Friday, May 27, 2011

Chess--have I been here before? No, no, there.

Spatial reasoning.  That's what chess calls for.  What else?  Not so much the ability to forecast your opponent's next move, although this is vital, and requires you to think about your weaknesses potentially too much, and become incompetently unwilling to take an offensive risk, or even know that one should be taken, but the ability to see how the board will change once a piece is moved.   I don't mean that lightly.

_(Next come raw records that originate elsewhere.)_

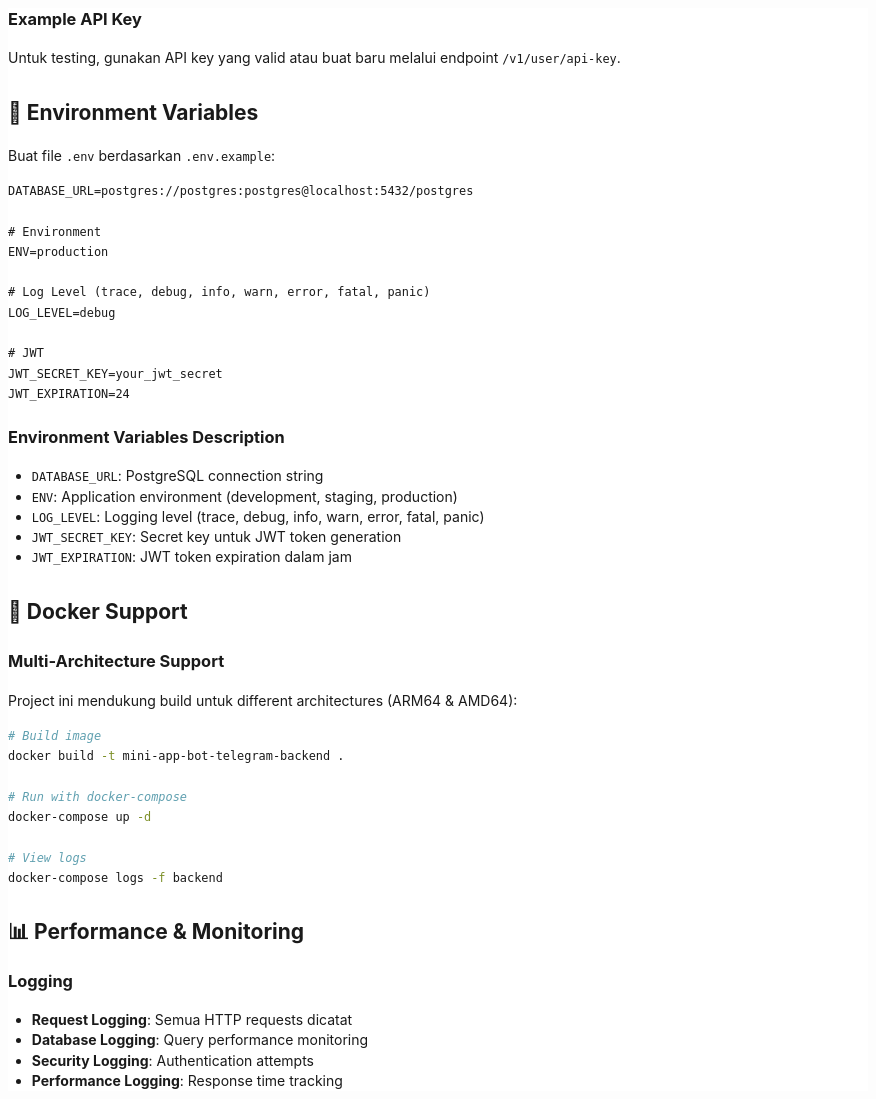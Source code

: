 ### Example API Key
Untuk testing, gunakan API key yang valid atau buat baru melalui endpoint `/v1/user/api-key`.

## 🔧 Environment Variables

Buat file `.env` berdasarkan `.env.example`:

```env
DATABASE_URL=postgres://postgres:postgres@localhost:5432/postgres

# Environment
ENV=production

# Log Level (trace, debug, info, warn, error, fatal, panic)
LOG_LEVEL=debug

# JWT
JWT_SECRET_KEY=your_jwt_secret
JWT_EXPIRATION=24
```

### Environment Variables Description

- `DATABASE_URL`: PostgreSQL connection string
- `ENV`: Application environment (development, staging, production)
- `LOG_LEVEL`: Logging level (trace, debug, info, warn, error, fatal, panic)
- `JWT_SECRET_KEY`: Secret key untuk JWT token generation
- `JWT_EXPIRATION`: JWT token expiration dalam jam

## 🐳 Docker Support

### Multi-Architecture Support
Project ini mendukung build untuk different architectures (ARM64 & AMD64):

```bash
# Build image
docker build -t mini-app-bot-telegram-backend .

# Run with docker-compose
docker-compose up -d

# View logs
docker-compose logs -f backend
```

## 📊 Performance & Monitoring

### Logging
- **Request Logging**: Semua HTTP requests dicatat
- **Database Logging**: Query performance monitoring
- **Security Logging**: Authentication attempts
- **Performance Logging**: Response time tracking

It goes like this.  You have to make a move.  Your move is predicated on the set of potential moves that your opponent may make in response.  Your question is what their most likely move is given your two best options for moves forward.  Once you determine their response, though, and this is the hard part, you must make the calculation again, this time by pretending that you've teleported yourself into the future now sit in front of a board with the initial move and response.  The error--always the error--is to think about the board in the potential future state as if you never made an initial move, and instead focus in on what your oppontent did in response.  It is the trap of binary thinking, really--either you think about your move and then their response as isolated, or having moved (in your head) you think about their response to your move, and then your response to their [response].

The problem (nay, the accident) is that you forgot all about your own initial move, often, at least, and the game you're playing is now blindsided because you don't visualize the future board with two or three changes, but just the one that your focused in on.

That's because every move opens and closes a slew of possibilities on the board.  Perhaps, based on one explicit conflict, it is easy enough to match up forces and imagine the exchange as a one-piece-for-one-piece sort of thing.  But that's precisely not what is going on.  Instead, what is going on is a potential opening and closing of sixteen piece conflicts at every move--some may appear immobile at the outset, for instance, and we use a mental shortcut by locking them out of our calculation for the first move we setup--except that, by the third move, they'll play a role!  "Revealed check" is my favorite.  You move a piece that allows a different piece to check the King, and you simultaneously threaten a third piece--you force your opponent to react to your game.

All very heady, I know.  If I was only smart enough, or had enough training, to actually understand the game.   I'll stay a hopeless beginner long into my life.  Still, that's okay.  I never had enough discipline to study it anyway.  That's the way we make cacluations.  At some point, unless I manifested a natural brilliance (which I didn't and never will) for chess, the likelihood is that I will not specialize in, and make my living from, chess.